As the architecture of Voxel2Mesh borrows from U-NET and Pixel2Mesh-3D, they both constitute natural baselines. As state-of-the-art CNN based approaches, we use TernausNet, LinkNet34, ResNet50 and ResNet50-SE, which belong to the ensemble of architectures that won the CHAOS challenge. U-NET was used as the base architecture by the winner of Medical Segmentation Decathlon. We also use V-NET, a widely used variant of U-NET, as a baseline. Since we are working with volumetric data, we use 3D variants of all these architectures.

4.3 Comparative Results

Figure 4 and Fig. 3 depict our results qualitatively and we report quantitative ones in Table 1. As all the baselines shown above the first thick line return volumetric descriptions, we rasterize the mesh that Voxel2Mesh returns and use intersection over union (IoU) score to compare all the results against the ground truth. In all cases, we trained the networks three times with different initializations and we report the mean IoU and its standard deviation.

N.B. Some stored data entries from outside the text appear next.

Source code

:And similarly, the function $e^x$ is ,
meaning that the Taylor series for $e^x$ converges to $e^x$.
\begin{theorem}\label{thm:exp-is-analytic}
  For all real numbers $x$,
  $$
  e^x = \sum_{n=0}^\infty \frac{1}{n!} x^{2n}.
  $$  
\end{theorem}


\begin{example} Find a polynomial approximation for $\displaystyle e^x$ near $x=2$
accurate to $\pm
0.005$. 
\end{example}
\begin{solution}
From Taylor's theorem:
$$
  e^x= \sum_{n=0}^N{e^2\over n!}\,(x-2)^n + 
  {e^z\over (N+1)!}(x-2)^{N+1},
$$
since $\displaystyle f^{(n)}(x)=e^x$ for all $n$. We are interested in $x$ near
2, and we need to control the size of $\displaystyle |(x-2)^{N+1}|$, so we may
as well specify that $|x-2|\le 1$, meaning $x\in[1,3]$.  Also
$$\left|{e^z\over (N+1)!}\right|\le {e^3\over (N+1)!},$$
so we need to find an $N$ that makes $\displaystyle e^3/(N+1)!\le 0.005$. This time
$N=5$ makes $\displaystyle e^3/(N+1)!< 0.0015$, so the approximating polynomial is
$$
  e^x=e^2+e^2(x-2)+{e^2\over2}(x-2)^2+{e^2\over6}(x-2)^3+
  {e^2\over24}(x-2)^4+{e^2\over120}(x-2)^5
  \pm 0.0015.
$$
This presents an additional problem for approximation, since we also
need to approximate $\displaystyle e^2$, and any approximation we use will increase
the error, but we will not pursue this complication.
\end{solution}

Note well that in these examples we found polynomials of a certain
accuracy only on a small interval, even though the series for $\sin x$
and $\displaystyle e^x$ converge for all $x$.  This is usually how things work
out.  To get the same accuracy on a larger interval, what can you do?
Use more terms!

For completeness, we simulated a post-processing pipeline by selecting the best performing baseline for each of the three datasets, removing small false positive regions outside the object by connected component analysis, running Marching Cubes followed by smoothing using Algebraic Point Set Surfaces  [4]. We refer to the result obtained by only removing the false positives as Best CNN + CLN and the one with full post-processing as Best CNN + FPP.

Voxel2Mesh performs best in all cases except the synaptic cleft, where it comes second. This can ascribed to the fact that synaptic clefts sometimes have holes in them, which a spherical mesh cannot capture. The improvement is most significant in the two datasets—liver and synaptic junction—with fewer training samples compared to the hippocampus dataset that features more training data.

The key challenge when training Voxel2Mesh is finding the correct amount of regularization. If the regularization is not sufficient, it can result in vertices with large movements and faces with large area. If it is too much, it can result in meshes that are over-smoothed. Therefore, the regularization coefficients should be found using hyperparameter grid search.

4.4 Ablation Study

Pixel2Mesh-3D is the baseline closest to our approach because it directly outputs a 3D surface. Point Sampling (PS) and Uniform Mesh Unpooling (UMU) are the two modules in that play the same role as our Learned Neighborhood Sampling (LNS) and adoptive mesh unpooling (AMU). To check the importance of these strategies, we replaced them in our Voxel2Mesh pipeline by the equivalent ones in Pixel2Mesh-3D. We also evaluate the performance of Hypothesis Sampling (HS), the sampling strategy of  [20] that relies on a fixed neighborhood sampling. We report the results in Table 2 in Chamfer distance terms. They demonstrate that our adaptative strategies LNS+AMU deliver a clear benefit.

5 Conclusion

We have proposed an end-to-end trainable architecture that takes an image volume as input and outputs a 3D surface mesh. This makes the post processing steps usually required to obtain such a mesh from a volumetric representation unnecessary, while preserving accuracy. Our adaptative sampling and unpooling strategies are key to this result. Not only does our architecture deliver good results, it also bridges the gap between voxel-based and surface-based representations. In future work, we plan to extend our approach to structures with more complex topologies, such as the synaptic cleft and its potential holes.